§ **Task goal**
State the number of lines in the following data that contain the string "kernel", and nothing else.

§ **Material provided**
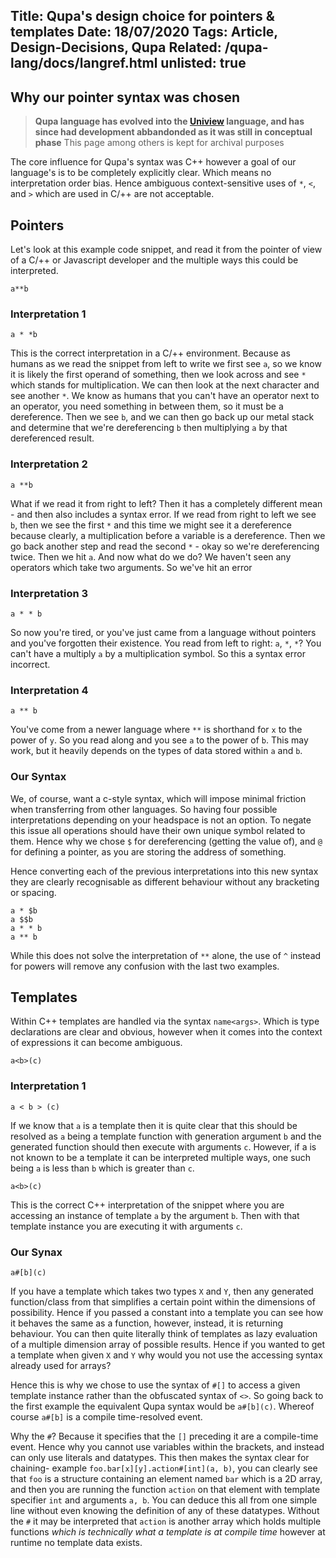 Title: Qupa's design choice for pointers & templates
Date: 18/07/2020
Tags: Article, Design-Decisions, Qupa
Related: /qupa-lang/docs/langref.html
unlisted: true
---
Why our pointer syntax was chosen
---

> **Qupa language has evolved into the [Uniview](/uniview.html) language, and has since had development abbandonded as it was still in conceptual phase**
> This page among others is kept for archival purposes

The core influence for Qupa's syntax was C++ however a goal of our language's is to be completely explicitly clear. Which means no interpretation order bias. Hence ambiguous context-sensitive uses of ``*``, ``<``, and ``>`` which are used in C/++ are not acceptable.

## Pointers

Let's look at this example code snippet, and read it from the pointer of view of a C/++ or Javascript developer and the multiple ways this could be interpreted.

```
a**b
```

### Interpretation 1

<pre><code>a <span class="kwd">*</span> <span class="cal">*b</span></code></pre>

This is the correct interpretation in a C/++ environment. Because as humans as we read the snippet from left to write we first see ``a``, so we know it is likely the first operand of something, then we look across and see ``*`` which stands for multiplication. We can then look at the next character and see another ``*``. We know as humans that you can't have an operator next to an operator, you need something in between them, so it must be a dereference. Then we see ``b``, and we can then go back up our metal stack and determine that we're dereferencing ``b`` then multiplying ``a`` by that dereferenced result.

### Interpretation 2

<pre><code>a <span class="cal">**b</span></code></pre>

What if we read it from right to left? Then it has a completely different mean - and then also includes a syntax error. If we read from right to left we see ``b``, then we see the first ``*`` and this time we might see it a dereference because clearly, a multiplication before a variable is a dereference. Then we go back another step and read the second ``*`` - okay so we're dereferencing twice. Then we hit ``a``. And now what do we do? We haven't seen any operators which take two arguments. So we've hit an error

### Interpretation 3

<pre><code>a <span class="kwd">*</span> <span class="kwd">*</span> b</code></pre>

So now you're tired, or you've just came from a language without pointers and you've forgotten their existence. You read from left to right: ``a``, ``*``, ``*``? You can't have a multiply ``a`` by a multiplication symbol. So this a syntax error incorrect.

### Interpretation 4

<pre><code>a <span class="kwd">**</span> b</code></pre>

You've come from a newer language where ``**`` is shorthand for ``x`` to the power of ``y``. So you read along and you see ``a`` to the power of ``b``. This may work, but it heavily depends on the types of data stored within ``a`` and ``b``.

### Our Syntax

We, of course, want a c-style syntax, which will impose minimal friction when transferring from other languages. So having four possible interpretations depending on your headspace is not an option.
To negate this issue all operations should have their own unique symbol related to them. Hence why we chose ``$`` for dereferencing (getting the value of), and ``@`` for defining a pointer, as you are storing the address of something.

Hence converting each of the previous interpretations into this new syntax they are clearly recognisable as different behaviour without any bracketing or spacing.

<pre><code>a <span class="kwd">*</span> <span class="kwd">$</span>b
a <span class="kwd">$$</span>b
a <span class="kwd">*</span> <span class="kwd">*</span> b
a <span class="kwd">**</span> b</code></pre>

While this does not solve the interpretation of ``**`` alone, the use of ``^`` instead for powers will remove any confusion with the last two examples.

## Templates

Within C++ templates are handled via the syntax ``name<args>``. Which is type declarations are clear and obvious, however when it comes into the context of expressions it can become ambiguous.

<pre><code>a&lt;b&gt;(c)</code></pre>

### Interpretation 1

<pre><code>a <span class="kwd">&lt;</span> b <span class="kwd">&gt;</span></span> (c)</code></pre>

If we know that ``a`` is a template then it is quite clear that this should be resolved as ``a`` being a template function with generation argument ``b`` and the generated function should then execute with arguments ``c``. However, if a is not known to be a template it can be interpreted multiple ways, one such being ``a`` is less than ``b`` which is greater than ``c``.

<pre><code><span class="cal">a<span class="typ">&lt;b&gt;</span></span>(c)</code></pre>

This is the correct C++ interpretation of the snippet where you are accessing an instance of template ``a`` by the argument ``b``.
Then with that template instance you are executing it with arguments ``c``.

### Our Synax

<pre><code><span class="cal">a<span class="typ">#[b]</span></span>(c)</code></pre>

If you have a template which takes two types ``X`` and ``Y``, then any generated function/class from that simplifies a certain point within the dimensions of possibility. Hence if you passed a constant into a template you can see how it behaves the same as a function, however, instead, it is returning behaviour. You can then quite literally think of templates as lazy evaluation of a multiple dimension array of possible results. Hence if you wanted to get a template when given ``X`` and ``Y`` why would you not use the accessing syntax already used for arrays?

Hence this is why we chose to use the syntax of ``#[]`` to access a given template instance rather than the obfuscated syntax of ``<>``.
So going back to the first example the equivalent Qupa syntax would be ``a#[b](c)``. Whereof course ``a#[b]`` is a compile time-resolved event.

Why the ``#``? Because it specifies that the ``[]`` preceding it are a compile-time event. Hence why you cannot use variables within the brackets, and instead can only use literals and datatypes.
This then makes the syntax clear for chaining- example ``foo.bar[x][y].action#[int](a, b)``, you can clearly see that ``foo`` is a structure containing an element named ``bar`` which is a 2D array, and then you are running the function ``action`` on that element with template specifier ``int`` and arguments ``a, b``. You can deduce this all from one simple line without even knowing the definition of any of these datatypes. Without the ``#`` it may be interpreted that ``action`` is another array which holds multiple functions *which is technically what a template is at compile time* however at runtime no template data exists.
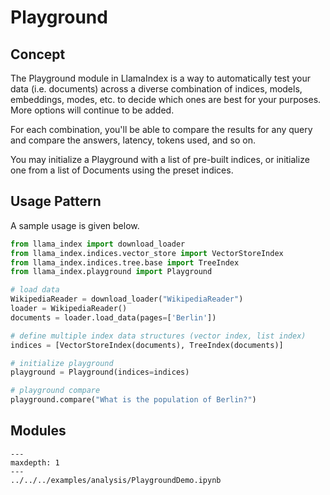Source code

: # Playground

## Concept

The Playground module in LlamaIndex is a way to automatically test your data (i.e. documents) across a diverse combination of indices, models, embeddings, modes, etc. to decide which ones are best for your purposes. More options will continue to be added.

For each combination, you'll be able to compare the results for any query and compare the answers, latency, tokens used, and so on.

You may initialize a Playground with a list of pre-built indices, or initialize one from a list of Documents using the preset indices.

## Usage Pattern

A sample usage is given below.

```python
from llama_index import download_loader
from llama_index.indices.vector_store import VectorStoreIndex
from llama_index.indices.tree.base import TreeIndex
from llama_index.playground import Playground

# load data 
WikipediaReader = download_loader("WikipediaReader")
loader = WikipediaReader()
documents = loader.load_data(pages=['Berlin'])

# define multiple index data structures (vector index, list index)
indices = [VectorStoreIndex(documents), TreeIndex(documents)]

# initialize playground
playground = Playground(indices=indices)

# playground compare
playground.compare("What is the population of Berlin?")

```

## Modules

```{toctree}
---
maxdepth: 1
---
../../../examples/analysis/PlaygroundDemo.ipynb
```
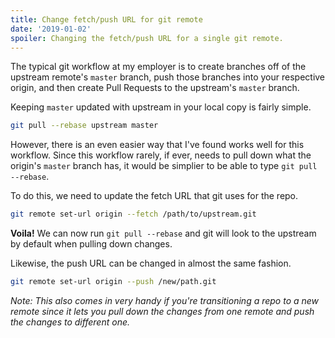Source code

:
 ```yaml
---
title: Change fetch/push URL for git remote
date: '2019-01-02'
spoiler: Changing the fetch/push URL for a single git remote.
---
```


The typical git workflow at my employer is to create branches off of the upstream remote's `master` branch, push those branches into your respective origin, and then create Pull Requests to the upstream's `master` branch.

Keeping `master` updated with upstream in your local copy is fairly simple.

```bash
git pull --rebase upstream master
```

However, there is an even easier way that I've found works well for this workflow. Since this workflow rarely, if ever, needs to pull down what the origin's `master` branch has, it would be simplier to be able to type `git pull --rebase`.

To do this, we need to update the fetch URL that git uses for the repo.

```bash
git remote set-url origin --fetch /path/to/upstream.git
```

**Voila!** We can now run `git pull --rebase` and git will look to the upstream by default when pulling down changes.

Likewise, the push URL can be changed in almost the same fashion.

```bash
git remote set-url origin --push /new/path.git
```

_Note: This also comes in very handy if you're transitioning a repo to a new remote since it lets you pull down the changes from one remote and push the changes to different one._
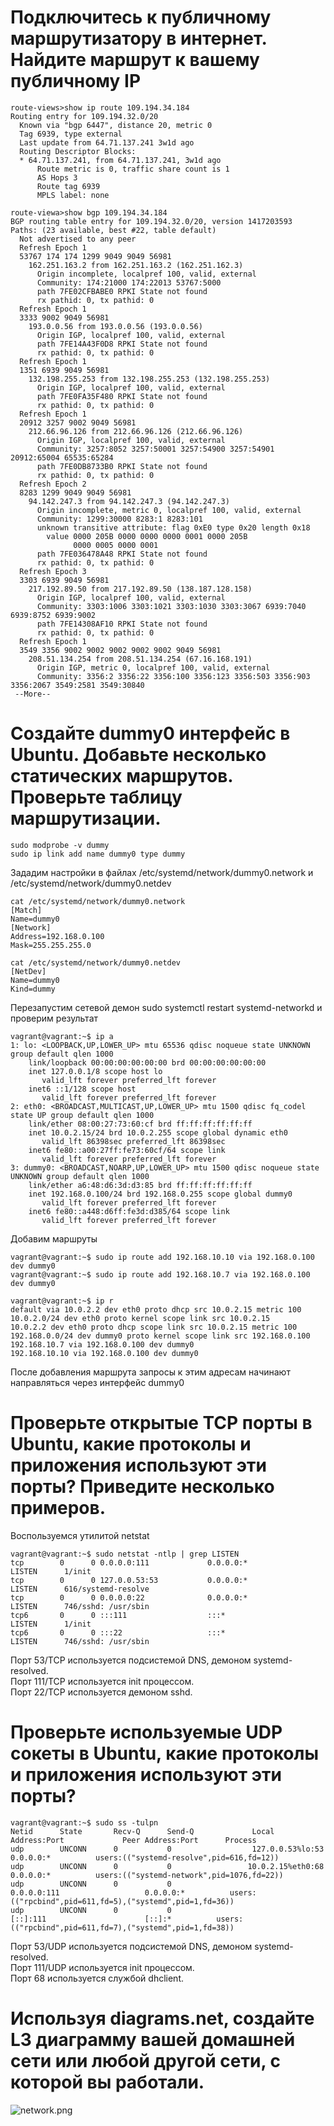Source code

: # Подключитесь к публичному маршрутизатору в интернет. Найдите маршрут к вашему публичному IP
```
route-views>show ip route 109.194.34.184
Routing entry for 109.194.32.0/20
  Known via "bgp 6447", distance 20, metric 0
  Tag 6939, type external
  Last update from 64.71.137.241 3w1d ago
  Routing Descriptor Blocks:
  * 64.71.137.241, from 64.71.137.241, 3w1d ago
      Route metric is 0, traffic share count is 1
      AS Hops 3
      Route tag 6939
      MPLS label: none
```
```
route-viewa>show bgp 109.194.34.184
BGP routing table entry for 109.194.32.0/20, version 1417203593
Paths: (23 available, best #22, table default)
  Not advertised to any peer
  Refresh Epoch 1
  53767 174 174 1299 9049 9049 56981
    162.251.163.2 from 162.251.163.2 (162.251.162.3)
      Origin incomplete, localpref 100, valid, external
      Community: 174:21000 174:22013 53767:5000
      path 7FE02CFBABE0 RPKI State not found
      rx pathid: 0, tx pathid: 0
  Refresh Epoch 1
  3333 9002 9049 56981
    193.0.0.56 from 193.0.0.56 (193.0.0.56)
      Origin IGP, localpref 100, valid, external
      path 7FE14A43F0D8 RPKI State not found
      rx pathid: 0, tx pathid: 0
  Refresh Epoch 1
  1351 6939 9049 56981
    132.198.255.253 from 132.198.255.253 (132.198.255.253)
      Origin IGP, localpref 100, valid, external
      path 7FE0FA35F480 RPKI State not found
      rx pathid: 0, tx pathid: 0
  Refresh Epoch 1
  20912 3257 9002 9049 56981
    212.66.96.126 from 212.66.96.126 (212.66.96.126)
      Origin IGP, localpref 100, valid, external
      Community: 3257:8052 3257:50001 3257:54900 3257:54901 20912:65004 65535:65284
      path 7FE0DB8733B0 RPKI State not found
      rx pathid: 0, tx pathid: 0
  Refresh Epoch 2
  8283 1299 9049 9049 56981
    94.142.247.3 from 94.142.247.3 (94.142.247.3)
      Origin incomplete, metric 0, localpref 100, valid, external
      Community: 1299:30000 8283:1 8283:101
      unknown transitive attribute: flag 0xE0 type 0x20 length 0x18
        value 0000 205B 0000 0000 0000 0001 0000 205B
              0000 0005 0000 0001
      path 7FE036478A48 RPKI State not found
      rx pathid: 0, tx pathid: 0
  Refresh Epoch 3
  3303 6939 9049 56981
    217.192.89.50 from 217.192.89.50 (138.187.128.158)
      Origin IGP, localpref 100, valid, external
      Community: 3303:1006 3303:1021 3303:1030 3303:3067 6939:7040 6939:8752 6939:9002
      path 7FE14308AF10 RPKI State not found
      rx pathid: 0, tx pathid: 0
  Refresh Epoch 1
  3549 3356 9002 9002 9002 9002 9002 9049 56981
    208.51.134.254 from 208.51.134.254 (67.16.168.191)
      Origin IGP, metric 0, localpref 100, valid, external
      Community: 3356:2 3356:22 3356:100 3356:123 3356:503 3356:903 3356:2067 3549:2581 3549:30840
 --More--
```
# Создайте dummy0 интерфейс в Ubuntu. Добавьте несколько статических маршрутов. Проверьте таблицу маршрутизации.
```
sudo modprobe -v dummy
sudo ip link add name dummy0 type dummy
```
Зададим настройки в файлах /etc/systemd/network/dummy0.network и /etc/systemd/network/dummy0.netdev  
```
cat /etc/systemd/network/dummy0.network 
[Match]
Name=dummy0
[Network]
Address=192.168.0.100
Mask=255.255.255.0

cat /etc/systemd/network/dummy0.netdev 
[NetDev]
Name=dummy0
Kind=dummy
```
Перезапустим сетевой демон sudo systemctl restart systemd-networkd и проверим результат  
```
vagrant@vagrant:~$ ip a
1: lo: <LOOPBACK,UP,LOWER_UP> mtu 65536 qdisc noqueue state UNKNOWN group default qlen 1000
    link/loopback 00:00:00:00:00:00 brd 00:00:00:00:00:00
    inet 127.0.0.1/8 scope host lo
       valid_lft forever preferred_lft forever
    inet6 ::1/128 scope host
       valid_lft forever preferred_lft forever
2: eth0: <BROADCAST,MULTICAST,UP,LOWER_UP> mtu 1500 qdisc fq_codel state UP group default qlen 1000
    link/ether 08:00:27:73:60:cf brd ff:ff:ff:ff:ff:ff
    inet 10.0.2.15/24 brd 10.0.2.255 scope global dynamic eth0
       valid_lft 86398sec preferred_lft 86398sec
    inet6 fe80::a00:27ff:fe73:60cf/64 scope link
       valid_lft forever preferred_lft forever
3: dummy0: <BROADCAST,NOARP,UP,LOWER_UP> mtu 1500 qdisc noqueue state UNKNOWN group default qlen 1000
    link/ether a6:48:d6:3d:d3:85 brd ff:ff:ff:ff:ff:ff
    inet 192.168.0.100/24 brd 192.168.0.255 scope global dummy0
       valid_lft forever preferred_lft forever
    inet6 fe80::a448:d6ff:fe3d:d385/64 scope link
       valid_lft forever preferred_lft forever
```
Добавим маршруты  
```
vagrant@vagrant:~$ sudo ip route add 192.168.10.10 via 192.168.0.100 dev dummy0
vagrant@vagrant:~$ sudo ip route add 192.168.10.7 via 192.168.0.100 dev dummy0

vagrant@vagrant:~$ ip r
default via 10.0.2.2 dev eth0 proto dhcp src 10.0.2.15 metric 100
10.0.2.0/24 dev eth0 proto kernel scope link src 10.0.2.15
10.0.2.2 dev eth0 proto dhcp scope link src 10.0.2.15 metric 100
192.168.0.0/24 dev dummy0 proto kernel scope link src 192.168.0.100
192.168.10.7 via 192.168.0.100 dev dummy0
192.168.10.10 via 192.168.0.100 dev dummy0
```
После добавления маршрута запросы к этим адресам начинают направляться через интерфейс dummy0  

# Проверьте открытые TCP порты в Ubuntu, какие протоколы и приложения используют эти порты? Приведите несколько примеров.
Воспользуемся утилитой netstat
```
vagrant@vagrant:~$ sudo netstat -ntlp | grep LISTEN
tcp        0      0 0.0.0.0:111             0.0.0.0:*               LISTEN      1/init
tcp        0      0 127.0.0.53:53           0.0.0.0:*               LISTEN      616/systemd-resolve
tcp        0      0 0.0.0.0:22              0.0.0.0:*               LISTEN      746/sshd: /usr/sbin
tcp6       0      0 :::111                  :::*                    LISTEN      1/init
tcp6       0      0 :::22                   :::*                    LISTEN      746/sshd: /usr/sbin
```
Порт 53/TCP используется подсистемой DNS, демоном systemd-resolved.  
Порт 111/TCP используется init процессом.  
Порт 22/TCP используется демоном sshd.  

# Проверьте используемые UDP сокеты в Ubuntu, какие протоколы и приложения используют эти порты?
```
vagrant@vagrant:~$ sudo ss -tulpn
Netid      State       Recv-Q      Send-Q             Local Address:Port             Peer Address:Port      Process
udp        UNCONN      0           0                  127.0.0.53%lo:53                    0.0.0.0:*          users:(("systemd-resolve",pid=616,fd=12))
udp        UNCONN      0           0                 10.0.2.15%eth0:68                    0.0.0.0:*          users:(("systemd-network",pid=1076,fd=22))
udp        UNCONN      0           0                        0.0.0.0:111                   0.0.0.0:*          users:(("rpcbind",pid=611,fd=5),("systemd",pid=1,fd=36))
udp        UNCONN      0           0                           [::]:111                      [::]:*          users:(("rpcbind",pid=611,fd=7),("systemd",pid=1,fd=38))
```
Порт 53/UDP используется подсистемой DNS, демоном systemd-resolved.  
Порт 111/UDP используется init процессом.  
Порт 68 используется службой dhclient.  

# Используя diagrams.net, создайте L3 диаграмму вашей домашней сети или любой другой сети, с которой вы работали.
![network.png](network.png)
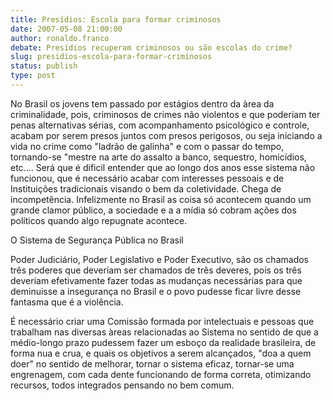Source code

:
 ```yaml
---
title: Presídios: Escola para formar criminosos
date: 2007-05-08 21:00:00
author: ronaldo.franco
debate: Presídios recuperam criminosos ou são escolas do crime?
slug: presidios-escola-para-formar-criminosos
status: publish 
type: post
---
```


No Brasil os jovens tem passado por estágios dentro da àrea da criminalidade, pois, criminosos de crimes não violentos e que poderiam ter penas alternativas sérias, com acompanhamento psicológico e controle, acabam por serem presos juntos com presos perigosos, ou seja iniciando a vida no crime como "ladrão de galinha" e com o passar do tempo, tornando-se "mestre na arte do assalto a banco, sequestro, homicídios, etc.... Será que é dificil entender que ao longo dos anos esse sistema não funcionou, que é necessário acabar com interesses pessoais e de Instituições tradicionais visando o bem da coletividade. Chega de incompetência. Infelizmente no Brasil as coisa só acontecem quando um grande clamor público, a sociedade e a a mídia só cobram ações dos políticos quando algo repugnate acontece.  

O Sistema de Segurança Pública no Brasil   

Poder Judiciário, Poder Legislativo e Poder Executivo, são os chamados três poderes que deveriam ser chamados de três deveres, pois os três deveriam efetivamente fazer todas as mudanças necessárias para que deminuisse a insegurança no Brasil e o povo pudesse ficar livre desse fantasma que é a violência.   

É necessário criar uma Comissão formada por intelectuais e pessoas que trabalham nas diversas àreas relacionadas ao Sistema no sentido de que a médio-longo prazo pudessem fazer um esboço da realidade brasileira, de forma nua e crua, e quais os objetivos a serem alcançados, "doa a quem doer" no sentido de melhorar, tornar o sistema eficaz, tornar-se uma engrenagem, com cada dente funcionando de forma correta, otimizando recursos, todos integrados pensando no bem comum.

§ **Response to this exercise**
2